Postos de combustíveis não têm direito a créditos de PIS/Cofins durante vigência da LC 192 – Tema 1339

A 1ª Seção do Superior Tribunal de Justiça, por unanimidade, decidiu que o período de vigência da Lei Complementar 192/22 não dá direito à manutenção de créditos de PIS/Cofins a postos de combustíveis. A LC 192 estabeleceu temporariamente a alíquota zero das contribuições, alterando a tributação dos combustíveis. O colegiado aplicou o Tema 1093, em que a 1ª Seção vedou o creditamento de PIS/Cofins sobre a aquisição de bens submetidos à tributação monofásica. 

REsp 2124940/RS e outros

STJ decide pela cobrança do ICMS-Difal em operações interestaduais desde a Lei Kandir – Tema 1369

Por unanimidade, a 1ª Seção do Superior Tribunal de Justiça, definiu que, em operações interestaduais destinadas a consumidor final contribuinte, é válida a cobrança do diferencial de alíquota (Difal) de ICMS desde a LC 87/96 (Lei Kandir), ainda que antes da entrada em vigor da LC 190/22. Prevaleceu a tese do relator, ministro Afrânio Vilela, de que a Lei Kandir já possuía consistência normativa adequada para exação do tributo. 
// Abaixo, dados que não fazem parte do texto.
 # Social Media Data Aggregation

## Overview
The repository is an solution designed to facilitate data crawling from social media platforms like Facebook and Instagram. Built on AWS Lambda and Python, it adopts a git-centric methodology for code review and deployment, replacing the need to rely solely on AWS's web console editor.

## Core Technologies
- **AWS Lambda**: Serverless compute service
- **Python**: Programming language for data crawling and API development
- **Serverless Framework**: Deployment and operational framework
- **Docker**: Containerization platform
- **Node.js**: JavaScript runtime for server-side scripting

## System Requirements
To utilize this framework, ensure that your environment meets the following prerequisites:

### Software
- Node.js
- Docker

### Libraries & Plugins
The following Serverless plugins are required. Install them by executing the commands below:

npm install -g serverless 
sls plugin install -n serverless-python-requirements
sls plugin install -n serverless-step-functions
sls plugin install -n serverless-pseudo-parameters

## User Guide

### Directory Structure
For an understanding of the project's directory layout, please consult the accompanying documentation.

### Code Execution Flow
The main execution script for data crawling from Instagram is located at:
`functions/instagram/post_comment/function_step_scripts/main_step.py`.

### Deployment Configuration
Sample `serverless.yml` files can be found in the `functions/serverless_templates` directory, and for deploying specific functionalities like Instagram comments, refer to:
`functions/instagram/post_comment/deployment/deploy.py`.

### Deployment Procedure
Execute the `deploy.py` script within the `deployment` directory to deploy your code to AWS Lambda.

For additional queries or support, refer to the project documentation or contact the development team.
REsps 2133933/DF e 2025997/DF

STJ decide que são devidos honorários ainda que a dívida fiscal seja quitada antes da citação – Tema 1413

A 1ª Seção do Superior Tribunal de Justiça, por unanimidade, definiu que mesmo que o débito seja quitado extrajudicialmente entre a data do ajuizamento da ação e a efetiva citação do contribuinte, é cabível a condenação ao pagamento de honorários advocatícios na execução fiscal. O relator, ministro Gurgel de Faria, destacou que o caso deve ser interpretado à luz do princípio da causalidade, ou seja, nos casos em que há perda do objeto, os honorários devem ser atribuídos à parte que deu causa à instauração do processo. 

Resp 2215141/PE e outros

Caso que discute presunção de lucro para concessionárias de energia elétrica é suspenso pelo STJ – Tema 1415

Após pedido de vista do ministro Paulo Sérgio Domingues, a 1ª Seção do Superior Tribunal de Justiça suspendeu o julgamento que analisa se as receitas provenientes de obras de infraestrutura ligadas à concessão de serviço público podem ser incluídas na regra de presunção de 32%. A Corte definirá qual percentual de presunção de lucro será aplicado de forma autônoma sobre o valor contábil de “receita de construção”, na tributação de IRPJ e CSLL, de concessionárias de transmissão de energia elétrica optantes pelo regime do lucro presumido.